> **Task instructions**:
Set down, please, exactly the lines below that run from the line with "- [x] **T10.1.2.5** 測試清理回調函數 ✅" to the line with "- [x] **T10.1.3.4** 測試效能指標收集 ✅", both lines included.

Segment Start: Raw data

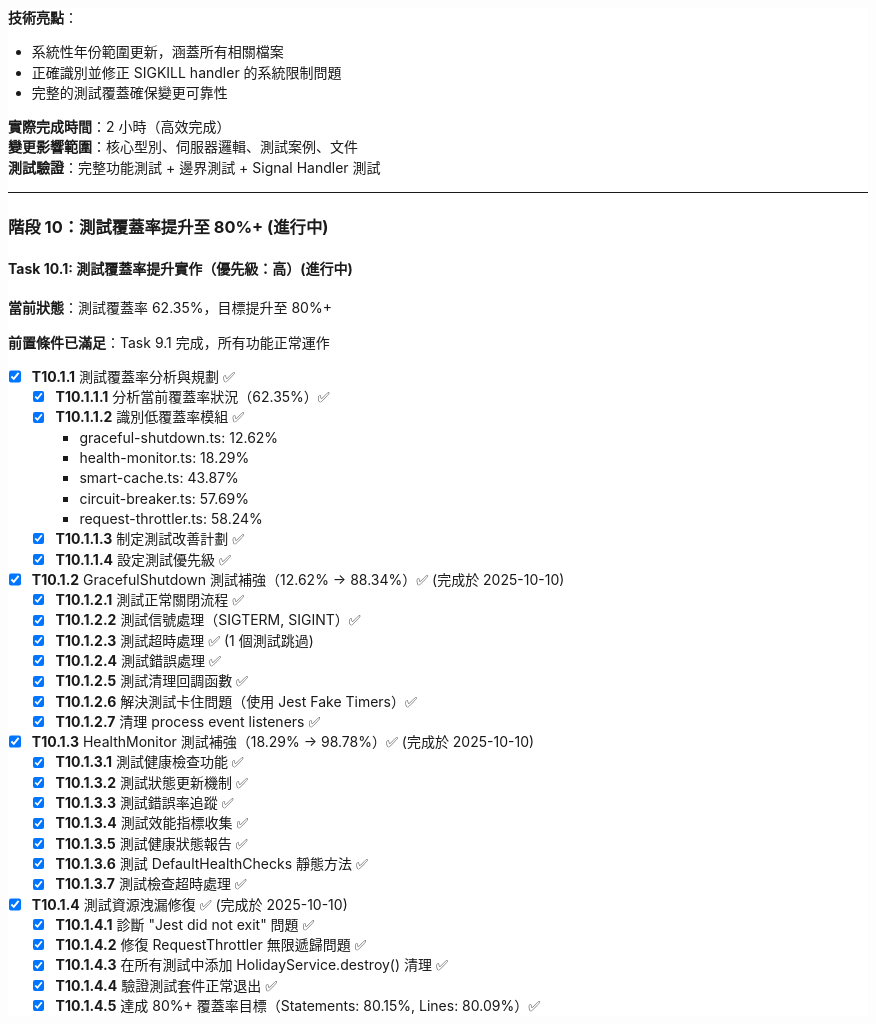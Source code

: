 **技術亮點**：
- 系統性年份範圍更新，涵蓋所有相關檔案
- 正確識別並修正 SIGKILL handler 的系統限制問題
- 完整的測試覆蓋確保變更可靠性

**實際完成時間**：2 小時（高效完成）  
**變更影響範圍**：核心型別、伺服器邏輯、測試案例、文件  
**測試驗證**：完整功能測試 + 邊界測試 + Signal Handler 測試

---

### 階段 10：測試覆蓋率提升至 80%+ (進行中)

#### Task 10.1: 測試覆蓋率提升實作（優先級：高）(進行中)

**當前狀態**：測試覆蓋率 62.35%，目標提升至 80%+

**前置條件已滿足**：Task 9.1 完成，所有功能正常運作

- [x] **T10.1.1** 測試覆蓋率分析與規劃 ✅
  - [x] **T10.1.1.1** 分析當前覆蓋率狀況（62.35%）✅
  - [x] **T10.1.1.2** 識別低覆蓋率模組 ✅
    - graceful-shutdown.ts: 12.62%
    - health-monitor.ts: 18.29%
    - smart-cache.ts: 43.87%
    - circuit-breaker.ts: 57.69%
    - request-throttler.ts: 58.24%
  - [x] **T10.1.1.3** 制定測試改善計劃 ✅
  - [x] **T10.1.1.4** 設定測試優先級 ✅

- [x] **T10.1.2** GracefulShutdown 測試補強（12.62% → 88.34%）✅ (完成於 2025-10-10)
  - [x] **T10.1.2.1** 測試正常關閉流程 ✅
  - [x] **T10.1.2.2** 測試信號處理（SIGTERM, SIGINT）✅
  - [x] **T10.1.2.3** 測試超時處理 ✅ (1 個測試跳過)
  - [x] **T10.1.2.4** 測試錯誤處理 ✅
  - [x] **T10.1.2.5** 測試清理回調函數 ✅
  - [x] **T10.1.2.6** 解決測試卡住問題（使用 Jest Fake Timers）✅
  - [x] **T10.1.2.7** 清理 process event listeners ✅

- [x] **T10.1.3** HealthMonitor 測試補強（18.29% → 98.78%）✅ (完成於 2025-10-10)
  - [x] **T10.1.3.1** 測試健康檢查功能 ✅
  - [x] **T10.1.3.2** 測試狀態更新機制 ✅
  - [x] **T10.1.3.3** 測試錯誤率追蹤 ✅
  - [x] **T10.1.3.4** 測試效能指標收集 ✅
  - [x] **T10.1.3.5** 測試健康狀態報告 ✅
  - [x] **T10.1.3.6** 測試 DefaultHealthChecks 靜態方法 ✅
  - [x] **T10.1.3.7** 測試檢查超時處理 ✅

- [x] **T10.1.4** 測試資源洩漏修復 ✅ (完成於 2025-10-10)
  - [x] **T10.1.4.1** 診斷 "Jest did not exit" 問題 ✅
  - [x] **T10.1.4.2** 修復 RequestThrottler 無限遞歸問題 ✅
  - [x] **T10.1.4.3** 在所有測試中添加 HolidayService.destroy() 清理 ✅
  - [x] **T10.1.4.4** 驗證測試套件正常退出 ✅
  - [x] **T10.1.4.5** 達成 80%+ 覆蓋率目標（Statements: 80.15%, Lines: 80.09%）✅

Segment End: Raw data

> **Written response**:
  - [x] **T10.1.2.5** 測試清理回調函數 ✅
  - [x] **T10.1.2.6** 解決測試卡住問題（使用 Jest Fake Timers）✅
  - [x] **T10.1.2.7** 清理 process event listeners ✅

- [x] **T10.1.3** HealthMonitor 測試補強（18.29% → 98.78%）✅ (完成於 2025-10-10)
  - [x] **T10.1.3.1** 測試健康檢查功能 ✅
  - [x] **T10.1.3.2** 測試狀態更新機制 ✅
  - [x] **T10.1.3.3** 測試錯誤率追蹤 ✅
  - [x] **T10.1.3.4** 測試效能指標收集 ✅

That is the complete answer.